Le jour de mon mariage, en plus des promesses d’usage devant Monsieur le Curé, j’avais fait serment à Nuria de retourner chaque année dans son pays, près de Barcelone, pour y passer les grandes vacances. Ainsi, début juillet, à peine l’école finie, on réveillait les enfants aux environs de trois heures du matin. Après avoir tassé, entassé, pressé, compressé dans le coffre de la voiture ce qui ressemblait à un déménagement sans retour, nous quittions aux aurores notre petite bourgade des bords du lac Léman. La route serait longue, il nous en coûterait dix-sept heures pour le moins, pour autant encore que les douaniers du col du Perthus ne rallongent pas l’addition par une grève du zèle dont ils avaient le secret. Du côté espagnol, ce n’était guère mieux, leurs gabelous étant toujours à l’affût d’une plaque de chocolat à séquestrer, misérable butin.
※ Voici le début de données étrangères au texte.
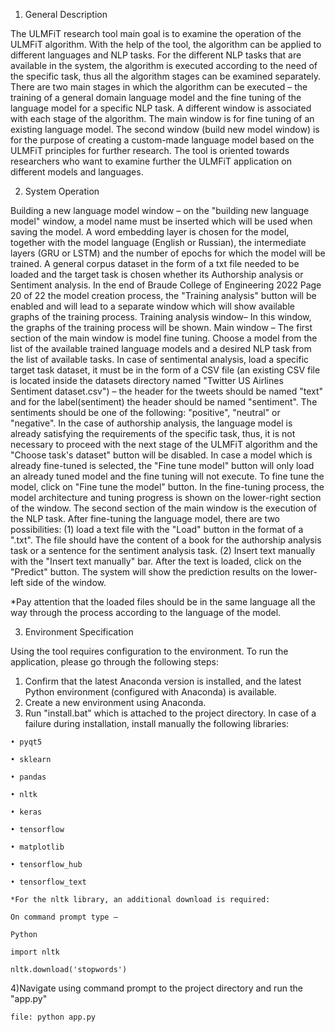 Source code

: 1. General Description 

  The ULMFiT research tool main goal is to examine the operation of the ULMFiT 
  algorithm. With the help of the tool, the algorithm can be applied to different languages and 
  NLP tasks. For the different NLP tasks that are available in the system, the algorithm is 
  executed according to the need of the specific task, thus all the algorithm stages can be 
  examined separately.
  There are two main stages in which the algorithm can be executed – the training of a general 
  domain language model and the fine tuning of the language model for a specific NLP task. A 
  different window is associated with each stage of the algorithm.
  The main window is for fine tuning of an existing language model. The second window (build 
  new model window) is for the purpose of creating a custom-made language model based on 
  the ULMFiT principles for further research.
  The tool is oriented towards researchers who want to examine further the ULMFiT 
  application on different models and languages.

2. System Operation

  Building a new language model window – on the "building new language model" 
  window, a model name must be inserted which will be used when saving the model. A word 
  embedding layer is chosen for the model, together with the model language (English or 
  Russian), the intermediate layers (GRU or LSTM) and the number of epochs for which the 
  model will be trained. A general corpus dataset in the form of a txt file needed to be loaded and 
  the target task is chosen whether its Authorship analysis or Sentiment analysis. In the end of 
  Braude College of Engineering 2022
  Page 20 of 22
  the model creation process, the "Training analysis" button will be enabled and will lead to a 
  separate window which will show available graphs of the training process.
  Training analysis window– In this window, the graphs of the training process will be 
  shown.
  Main window – The first section of the main window is model fine tuning. Choose a 
  model from the list of the available trained language models and a desired NLP task from the 
  list of available tasks. In case of sentimental analysis, load a specific target task dataset, it must 
  be in the form of a CSV file (an existing CSV file is located inside the datasets directory named 
  "Twitter US Airlines Sentiment dataset.csv") – the header for the tweets should be named "text" 
  and for the label(sentiment) the header should be named "sentiment". The sentiments should be 
  one of the following: "positive", "neutral" or "negative". In the case of authorship analysis, the 
  language model is already satisfying the requirements of the specific task, thus, it is not 
  necessary to proceed with the next stage of the ULMFiT algorithm and the "Choose task's 
  dataset" button will be disabled. In case a model which is already fine-tuned is selected, the 
  "Fine tune model" button will only load an already tuned model and the fine tuning will not 
  execute. To fine tune the model, click on "Fine tune the model" button. In the fine-tuning 
  process, the model architecture and tuning progress is shown on the lower-right section of the 
  window.
  The second section of the main window is the execution of the NLP task. After fine-tuning the 
  language model, there are two possibilities: (1) load a text file with the "Load" button in the 
  format of a ".txt". The file should have the content of a book for the authorship analysis task or 
  a sentence for the sentiment analysis task. (2) Insert text manually with the "Insert text 
  manually" bar. After the text is loaded, click on the "Predict" button. The system will show the 
  prediction results on the lower-left side of the window.

  *Pay attention that the loaded files should be in the same language all the way through the
  process according to the language of the model.

3. Environment Specification

  Using the tool requires configuration to the environment. To run the application, 
  please go through the following steps:
  1) Confirm that the latest Anaconda version is installed, and the latest Python 
    environment (configured with Anaconda) is available.
  2) Create a new environment using Anaconda.
  3) Run "install.bat" which is attached to the project directory. In case of a failure 
    during installation, install manually the following libraries:

    • pyqt5

    • sklearn

    • pandas

    • nltk

    • keras

    • tensorflow

    • matplotlib

    • tensorflow_hub

    • tensorflow_text

    *For the nltk library, an additional download is required:

    On command prompt type –

    Python

    import nltk

    nltk.download('stopwords')

  4)Navigate using command prompt to the project directory and run the "app.py" 

    file: python app.py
En ce début des années soixante, Franco régnait en maître et fermait les yeux à son propre avantage sur le racket de son administration.

Quelque cent mètres après notre départ, ayant passé devant l’honorable château de Coppet, ancienne demeure de Germaine de Staël et de son père Jacques Necker, j’avais pris l’habitude de couper le moteur puis de demander le silence en cabine afin de faire place au « Notre Père » que nous récitions tous à haute voix, avec le respect que l’on doit à celui auquel on sollicite la protection. À cette époque, les routes se montraient meurtrières, les ceintures de sécurité encore au stade d’esquisse dans la tête de leur inventeur et les voitures en tôles légères. Quant à la Nationale 7, elle proposait trois pistes assassines bordées de platanes arborant pour la plupart les stigmates des pare-chocs de ceux dont le voyage s’était prématurément arrêté là. 

Ce mercredi 11 juillet 1962, jour de la Saint-Benoît, nous avions à bord une invitée de choix, ma belle-mère. Elle avait débarqué chez nous un mois plus tôt, car elle s’ennuyait de sa fille. Nous profitions du trajet pour la ramener chez elle, Calle Provenza, proche de la Sagrada Família, laquelle ne comptait que quatre tours et offrait aux passants l’image d’un chantier à l’abandon.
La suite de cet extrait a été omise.